Facing cancer head on

Brown is a big-framed guy who for the past 20 years has worked as a contractor. He is lean from his years of running. He says he has always loved carpentry—a hobby that he had picked up from his father. He jokes that he could never be a model from too many mishaps on the job. With a soft and vibrant attitude, his smile comes easily and it is no problem believing he never has to look for work. Through simple word of mouth, he is always busy.

“When I was told I had stage four throat cancer—a diagnosis made after not being able to swallow my dinner one night—I didn’t look at it as a problem. To me it was a challenge. I try not to wake up in the morning saying what’s wrong, I focus on what’s right.”

Following his treatments and surgery for his throat cancer he ramped up his running. “I would run almost a marathon a day except on Sundays because my wife would hide my shoes. It was my mental therapy,” says Brown. “I would wake at 3 a.m. and just go.”

When he was diagnosed with lung cancer his reaction was the same as the first diagnosis…he was calm and ready to go the distance. Part of Brown’s lower left lung and five lymph nodes were removed and again he faced radiation and chemotherapy. He tried to stay positive, bringing his caregivers at the MUHC muffins and lots of smiles and humour. And he still runs during the wee hours but not as long or as often. But he and his wife were noticing his ray of sunshine attitude was often checked at the family front door. “Alison would mention that I had a happy face for everyone else but would be down at home,” says Brown who has been married for 28 years and has 19 year-old boy and girl twins and a 22-year-old son. “I felt guilty but at the same time I couldn’t seem to rise above this.”

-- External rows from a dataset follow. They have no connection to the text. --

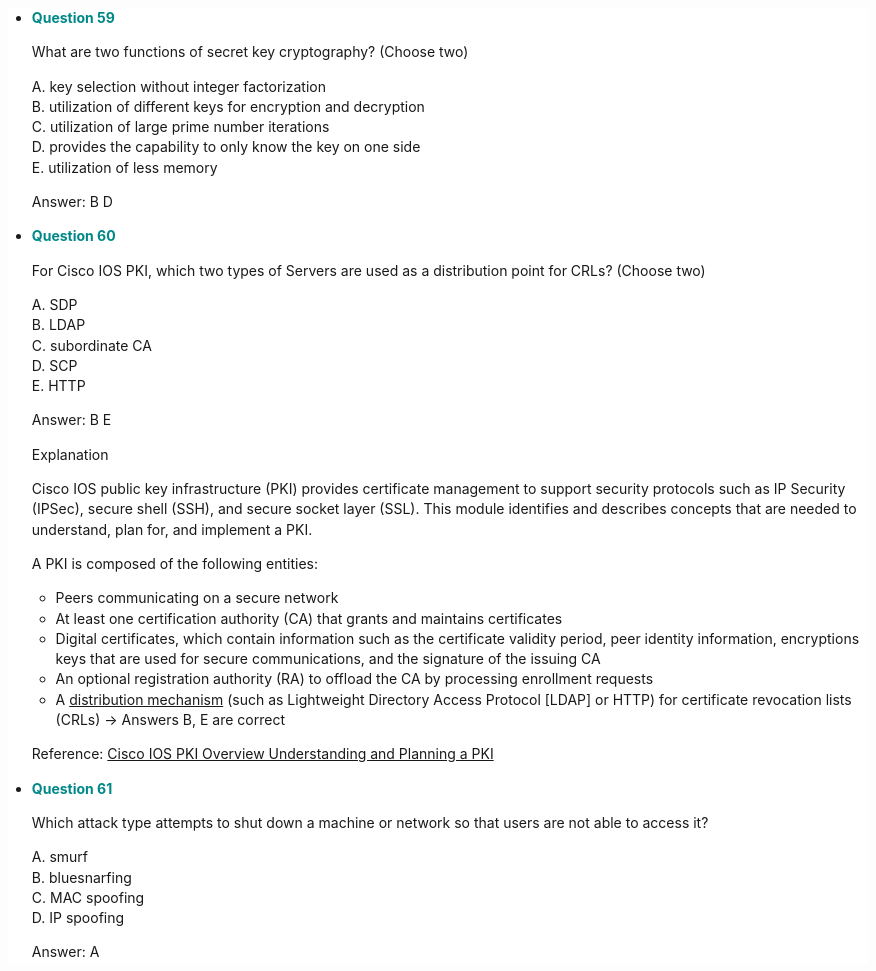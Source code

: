 
- <span style="color: #008888; font-weight: bold;">Question 59</span>

  What are two functions of secret key cryptography? (Choose two)

  A. key selection without integer factorization<br>
  B. utilization of different keys for encryption and decryption<br>
  C. utilization of large prime number iterations<br>
  D. provides the capability to only know the key on one side<br>
  E. utilization of less memory<br>

  Answer: B D


- <span style="color: #008888; font-weight: bold;">Question 60</span>

  For Cisco IOS PKI, which two types of Servers are used as a distribution point for CRLs? (Choose two)

  A. SDP<br>
  B. LDAP<br>
  C. subordinate CA<br>
  D. SCP<br>
  E. HTTP<br>

  Answer: B E

  Explanation

  Cisco IOS public key infrastructure (PKI) provides certificate management to support security protocols such as IP Security (IPSec), secure shell (SSH), and secure socket layer (SSL). This module identifies and describes concepts that are needed to understand, plan for, and implement a PKI.

  A PKI is composed of the following entities:
  - Peers communicating on a secure network
  - At least one certification authority (CA) that grants and maintains certificates
  - Digital certificates, which contain information such as the certificate validity period, peer identity information, encryptions keys that are used for secure communications, and the signature of the issuing CA
  - An optional registration authority (RA) to offload the CA by processing enrollment requests
  - A <span style="text-decoration: underline;">distribution mechanism</span> (such as Lightweight Directory Access Protocol [LDAP] or HTTP) for certificate revocation lists (CRLs) -> Answers B, E are correct

  Reference: [Cisco IOS PKI Overview Understanding and Planning a PKI](https://www.cisco.com/c/en/us/td/docs/ios-xml/ios/sec_conn_pki/configuration/15-mt/sec-pki-15-mt-book/sec-pki-overview.html)


- <span style="color: #008888; font-weight: bold;">Question 61</span>

  Which attack type attempts to shut down a machine or network so that users are not able to access it?

  A. smurf<br>
  B. bluesnarfing<br>
  C. MAC spoofing<br>
  D. IP spoofing<br>

  Answer: A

Dealing with the psychological impact

Despite his positive outlook on life and his running Brown saw and can still see dark days. He lives with constant pain from his throat surgery and can only eat food the consistency of apple sauce, not to mention his lack of saliva which requires him to drink water all the time, including in the middle of the night, and the thought of the possibility of the cancer coming back and maybe never being able to run like he did.

“That’s when I started to see Dr. Marc Hamel, clinical director of the MUHC Psychosocial-Oncology Program,” says Brown. “I have been seeing him every two weeks. He is worried about depression so he wants to continue to see me. It is good because it allows me to vent and I have been given permission to be angry and feel my emotions when I feel them. I realize I need that.”

The reward of giving back

After all Brown has received from the MUHC he likes to give back when he can. He thanks everyone involved in his exceptional care through both cancers but one person stands out for Brown:  Elizabeth Blouin, nurse pivot in Oncology for the Head and Neck Team, his main nurse.

“Elizabeth was there for me around the clock, literally. She actually gave my wife Alison her home phone number. She was my quarter back—she took care of everything, every single pill I had to take and made sure I saw the best doctors. I don’t know how she did it. It almost brings tears to my eyes when I talk about her.”

So when nurses or physicians ask Brown if he would mind talking to other patients with cancer about his story he does not hesitate. One day while speaking to someone a woman overheard his story and noticed the Boston Marathon jacket he was wearing. She mentioned that her daughter was married to one of the Boston Athletic Associations directors and she would see if she could get him in as a guest.

This past week Brown returned to the Boston marathon. He had to walk for some of it and he stopped once for oxygen. He was told he should not keep going but Brown waved them off saying his wife was waiting to see him at the finish line.